**ABOUT THIS TASK**. Below are several entries. Transcribe exactly those lines that fall from the one with "copies of the" through the one with "AUTHORS OR COPYRIGHT", end lines included.

━━━

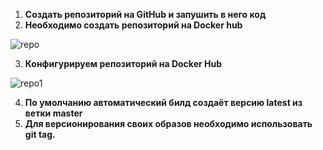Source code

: 1. **Создать репозиторий на GitHub и запушить в него код**
2. **Необходимо создать репозиторий на Docker hub**

![repo](https://github.com/aprisniak/landing-site/blob/master/images/repo.png)

3. **Конфигурируем репозиторий на Docker Hub**

![repo1](https://github.com/aprisniak/landing-site/blob/master/images/repo1.png)

4. **По умолчанию автоматический билд создаёт версию latest из ветки master**
5. **Для версионирования своих образов необходимо использовать git tag.**
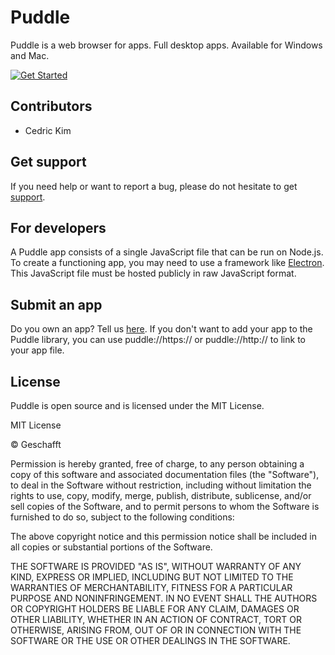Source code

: # Puddle
Puddle is a web browser for apps. Full desktop apps. Available for Windows and Mac.


[![Get Started](https://dabuttonfactory.com/button.png?t=Get+Started&f=Roboto-Bold&ts=21&tc=fff&hp=20&vp=8&c=round&bgt=unicolored&bgc=0054ff&shs=4&shc=0700ff&sho=se)](https://github.com/geschafft-co/puddle/releases)
## Contributors
- Cedric Kim
## Get support
If you need help or want to report a bug, please do not hesitate to get [support](https://github.com/geschafft-co/puddle/issues).
## For developers
A Puddle app consists of a single JavaScript file that can be run on Node.js. To create a functioning app, you may need to use a framework like [Electron](https://electronjs.org/). This JavaScript file must be hosted publicly in raw JavaScript format.
## Submit an app
Do you own an app? Tell us [here](https://github.com/geschafft-co/puddle/issues/new). If you don't want to add your app to the Puddle library, you can use puddle://https:// or puddle://http:// to link to your app file.
## License
Puddle is open source and is licensed under the MIT License.

MIT License

© Geschafft

Permission is hereby granted, free of charge, to any person obtaining a copy
of this software and associated documentation files (the "Software"), to deal
in the Software without restriction, including without limitation the rights
to use, copy, modify, merge, publish, distribute, sublicense, and/or sell
copies of the Software, and to permit persons to whom the Software is
furnished to do so, subject to the following conditions:

The above copyright notice and this permission notice shall be included in all
copies or substantial portions of the Software.

THE SOFTWARE IS PROVIDED "AS IS", WITHOUT WARRANTY OF ANY KIND, EXPRESS OR
IMPLIED, INCLUDING BUT NOT LIMITED TO THE WARRANTIES OF MERCHANTABILITY,
FITNESS FOR A PARTICULAR PURPOSE AND NONINFRINGEMENT. IN NO EVENT SHALL THE
AUTHORS OR COPYRIGHT HOLDERS BE LIABLE FOR ANY CLAIM, DAMAGES OR OTHER
LIABILITY, WHETHER IN AN ACTION OF CONTRACT, TORT OR OTHERWISE, ARISING FROM,
OUT OF OR IN CONNECTION WITH THE SOFTWARE OR THE USE OR OTHER DEALINGS IN THE
SOFTWARE.
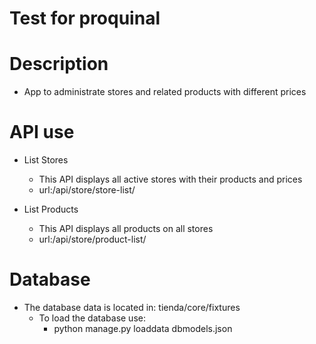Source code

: # Test for proquinal

# Description

- App to administrate stores and related products with different prices

# API use
- List Stores 
   * This API displays all active stores with their products and prices
   * url:/api/store/store-list/
    
- List Products 
   * This API displays all products on all stores
   * url:/api/store/product-list/
  
# Database
- The database data is located in: tienda/core/fixtures
  * To load the database use:  
    - python manage.py loaddata dbmodels.json

    
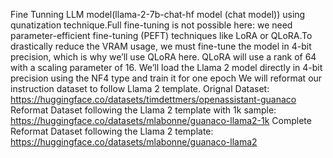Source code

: Fine Tunning LLM model(llama-2-7b-chat-hf model (chat model)) using qunatization technique.Full fine-tuning is not possible here: we need parameter-efficient fine-tuning (PEFT) techniques like LoRA or QLoRA.To drastically reduce the VRAM usage, we must fine-tune the model in 4-bit precision, which is why we’ll use QLoRA here.
QLoRA will use a rank of 64 with a scaling parameter of 16. We’ll load the Llama 2 model directly in 4-bit precision using the NF4 type and train it for one epoch
We will reformat our instruction dataset to follow Llama 2 template.
Orignal Dataset: https://huggingface.co/datasets/timdettmers/openassistant-guanaco
Reformat Dataset following the Llama 2 template with 1k sample: https://huggingface.co/datasets/mlabonne/guanaco-llama2-1k
Complete Reformat Dataset following the Llama 2 template: https://huggingface.co/datasets/mlabonne/guanaco-llama2
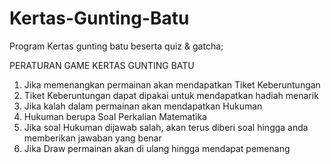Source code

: # Kertas-Gunting-Batu
Program Kertas gunting batu beserta quiz &amp; gatcha;

  PERATURAN GAME KERTAS GUNTING BATU
1. Jika memenangkan permainan akan mendapatkan Tiket Keberuntungan
2. Tiket Keberuntungan dapat dipakai untuk mendapatkan hadiah menarik
3. Jika kalah dalam permainan akan mendapatkan Hukuman
4. Hukuman berupa Soal Perkalian Matematika
5. Jika soal Hukuman dijawab salah, akan terus diberi soal hingga anda memberikan jawaban yang benar
6. Jika Draw permainan akan di ulang hingga mendapat pemenang
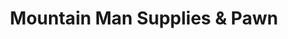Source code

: ---
title: "Mountain Man Supplies & Pawn"
url: /fayetteville/mountain-man-supplies-und-pawn/
shop: Leiher
---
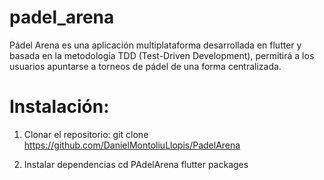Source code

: # padel_arena

Pádel Arena es una aplicación multiplataforma desarrollada en flutter y basada en la metodología TDD (Test-Driven Development), permitirá a los usuarios apuntarse a torneos de pádel de una forma centralizada. 

# Instalación: 

1. Clonar el repositorio:
        git clone https://github.com/DanielMontoliuLlopis/PadelArena

2. Instalar dependencias
        cd PAdelArena
        flutter packages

━━━

**RESULT OF THE TASK**.
copies of the Software, and to permit persons to whom the Software is
furnished to do so, subject to the following conditions:

The above copyright notice and this permission notice shall be included in all
copies or substantial portions of the Software.

THE SOFTWARE IS PROVIDED "AS IS", WITHOUT WARRANTY OF ANY KIND, EXPRESS OR
IMPLIED, INCLUDING BUT NOT LIMITED TO THE WARRANTIES OF MERCHANTABILITY,
FITNESS FOR A PARTICULAR PURPOSE AND NONINFRINGEMENT. IN NO EVENT SHALL THE
AUTHORS OR COPYRIGHT HOLDERS BE LIABLE FOR ANY CLAIM, DAMAGES OR OTHER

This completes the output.